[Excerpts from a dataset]
:::

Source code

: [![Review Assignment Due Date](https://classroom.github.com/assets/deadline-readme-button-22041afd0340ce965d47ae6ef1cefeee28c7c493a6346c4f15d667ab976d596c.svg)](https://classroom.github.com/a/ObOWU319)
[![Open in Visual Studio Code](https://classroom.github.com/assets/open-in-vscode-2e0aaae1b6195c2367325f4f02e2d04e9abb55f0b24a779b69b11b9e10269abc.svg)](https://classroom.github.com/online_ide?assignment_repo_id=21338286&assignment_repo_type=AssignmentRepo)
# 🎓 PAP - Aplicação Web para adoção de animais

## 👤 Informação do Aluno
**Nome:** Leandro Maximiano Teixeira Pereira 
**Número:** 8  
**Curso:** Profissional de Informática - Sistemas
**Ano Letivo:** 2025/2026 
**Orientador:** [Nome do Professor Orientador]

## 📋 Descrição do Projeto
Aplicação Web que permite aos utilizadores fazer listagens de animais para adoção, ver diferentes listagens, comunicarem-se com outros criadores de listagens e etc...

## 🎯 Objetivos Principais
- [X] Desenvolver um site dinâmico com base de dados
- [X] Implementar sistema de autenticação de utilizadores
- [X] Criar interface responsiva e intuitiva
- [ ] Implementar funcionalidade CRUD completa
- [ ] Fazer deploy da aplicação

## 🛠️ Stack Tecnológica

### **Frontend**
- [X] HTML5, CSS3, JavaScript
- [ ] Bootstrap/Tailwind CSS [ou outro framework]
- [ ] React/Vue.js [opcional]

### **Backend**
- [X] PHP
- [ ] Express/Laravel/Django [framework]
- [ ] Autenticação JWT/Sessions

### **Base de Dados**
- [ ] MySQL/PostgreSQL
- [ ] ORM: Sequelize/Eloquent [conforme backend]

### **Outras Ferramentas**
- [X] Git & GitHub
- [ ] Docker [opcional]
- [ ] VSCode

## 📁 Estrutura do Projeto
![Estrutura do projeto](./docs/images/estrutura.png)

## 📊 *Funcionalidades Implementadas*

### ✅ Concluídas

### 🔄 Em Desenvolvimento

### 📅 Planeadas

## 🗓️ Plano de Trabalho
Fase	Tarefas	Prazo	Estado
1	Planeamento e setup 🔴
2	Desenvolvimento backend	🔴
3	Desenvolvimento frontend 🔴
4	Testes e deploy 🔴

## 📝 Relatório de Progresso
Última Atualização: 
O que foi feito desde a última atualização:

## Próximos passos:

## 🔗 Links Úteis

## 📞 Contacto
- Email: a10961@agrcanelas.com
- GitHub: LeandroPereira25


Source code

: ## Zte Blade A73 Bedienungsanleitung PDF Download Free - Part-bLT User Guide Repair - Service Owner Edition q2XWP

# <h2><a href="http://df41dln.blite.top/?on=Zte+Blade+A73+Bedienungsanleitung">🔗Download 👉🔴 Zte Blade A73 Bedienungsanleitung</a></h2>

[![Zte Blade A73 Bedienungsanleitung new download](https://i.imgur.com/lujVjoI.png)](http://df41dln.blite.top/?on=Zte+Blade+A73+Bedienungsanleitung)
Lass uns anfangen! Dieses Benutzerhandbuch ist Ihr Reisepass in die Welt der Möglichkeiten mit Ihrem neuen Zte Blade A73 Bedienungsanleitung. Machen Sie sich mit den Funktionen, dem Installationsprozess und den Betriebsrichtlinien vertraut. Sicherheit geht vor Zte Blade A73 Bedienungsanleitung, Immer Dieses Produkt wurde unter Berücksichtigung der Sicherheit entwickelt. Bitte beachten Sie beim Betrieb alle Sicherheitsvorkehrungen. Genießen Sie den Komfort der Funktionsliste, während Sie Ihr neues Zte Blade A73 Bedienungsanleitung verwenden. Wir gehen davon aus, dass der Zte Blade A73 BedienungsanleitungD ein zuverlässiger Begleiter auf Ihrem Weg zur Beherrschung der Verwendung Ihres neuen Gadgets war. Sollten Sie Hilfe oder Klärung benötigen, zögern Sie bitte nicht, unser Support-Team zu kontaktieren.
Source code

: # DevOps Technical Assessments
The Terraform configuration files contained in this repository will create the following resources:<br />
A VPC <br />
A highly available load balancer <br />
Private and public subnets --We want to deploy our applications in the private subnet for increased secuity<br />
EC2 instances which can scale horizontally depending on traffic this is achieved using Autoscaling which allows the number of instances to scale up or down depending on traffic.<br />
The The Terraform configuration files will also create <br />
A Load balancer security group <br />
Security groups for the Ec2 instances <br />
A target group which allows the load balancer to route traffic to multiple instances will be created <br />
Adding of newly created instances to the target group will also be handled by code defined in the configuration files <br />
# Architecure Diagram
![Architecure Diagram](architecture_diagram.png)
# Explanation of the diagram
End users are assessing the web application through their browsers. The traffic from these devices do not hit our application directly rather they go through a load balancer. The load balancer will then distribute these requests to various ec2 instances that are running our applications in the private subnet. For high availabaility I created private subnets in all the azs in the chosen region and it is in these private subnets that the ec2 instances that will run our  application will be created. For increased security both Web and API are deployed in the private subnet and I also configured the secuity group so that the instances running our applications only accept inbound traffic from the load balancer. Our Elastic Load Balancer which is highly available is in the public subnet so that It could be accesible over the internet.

:::

Would you transcribe all of the data, keeping each line exact?

Source code

: [![Review Assignment Due Date](https://classroom.github.com/assets/deadline-readme-button-22041afd0340ce965d47ae6ef1cefeee28c7c493a6346c4f15d667ab976d596c.svg)](https://classroom.github.com/a/ObOWU319)
[![Open in Visual Studio Code](https://classroom.github.com/assets/open-in-vscode-2e0aaae1b6195c2367325f4f02e2d04e9abb55f0b24a779b69b11b9e10269abc.svg)](https://classroom.github.com/online_ide?assignment_repo_id=21338286&assignment_repo_type=AssignmentRepo)
# 🎓 PAP - Aplicação Web para adoção de animais

## 👤 Informação do Aluno
**Nome:** Leandro Maximiano Teixeira Pereira 
**Número:** 8  
**Curso:** Profissional de Informática - Sistemas
**Ano Letivo:** 2025/2026 
**Orientador:** [Nome do Professor Orientador]

## 📋 Descrição do Projeto
Aplicação Web que permite aos utilizadores fazer listagens de animais para adoção, ver diferentes listagens, comunicarem-se com outros criadores de listagens e etc...

## 🎯 Objetivos Principais
- [X] Desenvolver um site dinâmico com base de dados
- [X] Implementar sistema de autenticação de utilizadores
- [X] Criar interface responsiva e intuitiva
- [ ] Implementar funcionalidade CRUD completa
- [ ] Fazer deploy da aplicação

## 🛠️ Stack Tecnológica

### **Frontend**
- [X] HTML5, CSS3, JavaScript
- [ ] Bootstrap/Tailwind CSS [ou outro framework]
- [ ] React/Vue.js [opcional]

### **Backend**
- [X] PHP
- [ ] Express/Laravel/Django [framework]
- [ ] Autenticação JWT/Sessions

### **Base de Dados**
- [ ] MySQL/PostgreSQL
- [ ] ORM: Sequelize/Eloquent [conforme backend]

### **Outras Ferramentas**
- [X] Git & GitHub
- [ ] Docker [opcional]
- [ ] VSCode

## 📁 Estrutura do Projeto
![Estrutura do projeto](./docs/images/estrutura.png)

## 📊 *Funcionalidades Implementadas*

### ✅ Concluídas

### 🔄 Em Desenvolvimento

### 📅 Planeadas

## 🗓️ Plano de Trabalho
Fase	Tarefas	Prazo	Estado
1	Planeamento e setup 🔴
2	Desenvolvimento backend	🔴
3	Desenvolvimento frontend 🔴
4	Testes e deploy 🔴

## 📝 Relatório de Progresso
Última Atualização: 
O que foi feito desde a última atualização:

## Próximos passos:

## 🔗 Links Úteis

## 📞 Contacto
- Email: a10961@agrcanelas.com
- GitHub: LeandroPereira25


Source code

: ## Zte Blade A73 Bedienungsanleitung PDF Download Free - Part-bLT User Guide Repair - Service Owner Edition q2XWP

# <h2><a href="http://df41dln.blite.top/?on=Zte+Blade+A73+Bedienungsanleitung">🔗Download 👉🔴 Zte Blade A73 Bedienungsanleitung</a></h2>

[![Zte Blade A73 Bedienungsanleitung new download](https://i.imgur.com/lujVjoI.png)](http://df41dln.blite.top/?on=Zte+Blade+A73+Bedienungsanleitung)
Lass uns anfangen! Dieses Benutzerhandbuch ist Ihr Reisepass in die Welt der Möglichkeiten mit Ihrem neuen Zte Blade A73 Bedienungsanleitung. Machen Sie sich mit den Funktionen, dem Installationsprozess und den Betriebsrichtlinien vertraut. Sicherheit geht vor Zte Blade A73 Bedienungsanleitung, Immer Dieses Produkt wurde unter Berücksichtigung der Sicherheit entwickelt. Bitte beachten Sie beim Betrieb alle Sicherheitsvorkehrungen. Genießen Sie den Komfort der Funktionsliste, während Sie Ihr neues Zte Blade A73 Bedienungsanleitung verwenden. Wir gehen davon aus, dass der Zte Blade A73 BedienungsanleitungD ein zuverlässiger Begleiter auf Ihrem Weg zur Beherrschung der Verwendung Ihres neuen Gadgets war. Sollten Sie Hilfe oder Klärung benötigen, zögern Sie bitte nicht, unser Support-Team zu kontaktieren.
Source code

: # DevOps Technical Assessments
The Terraform configuration files contained in this repository will create the following resources:<br />
A VPC <br />
A highly available load balancer <br />
Private and public subnets --We want to deploy our applications in the private subnet for increased secuity<br />
EC2 instances which can scale horizontally depending on traffic this is achieved using Autoscaling which allows the number of instances to scale up or down depending on traffic.<br />
The The Terraform configuration files will also create <br />
A Load balancer security group <br />
Security groups for the Ec2 instances <br />
A target group which allows the load balancer to route traffic to multiple instances will be created <br />
Adding of newly created instances to the target group will also be handled by code defined in the configuration files <br />
# Architecure Diagram
![Architecure Diagram](architecture_diagram.png)
# Explanation of the diagram
End users are assessing the web application through their browsers. The traffic from these devices do not hit our application directly rather they go through a load balancer. The load balancer will then distribute these requests to various ec2 instances that are running our applications in the private subnet. For high availabaility I created private subnets in all the azs in the chosen region and it is in these private subnets that the ec2 instances that will run our  application will be created. For increased security both Web and API are deployed in the private subnet and I also configured the secuity group so that the instances running our applications only accept inbound traffic from the load balancer. Our Elastic Load Balancer which is highly available is in the public subnet so that It could be accesible over the internet.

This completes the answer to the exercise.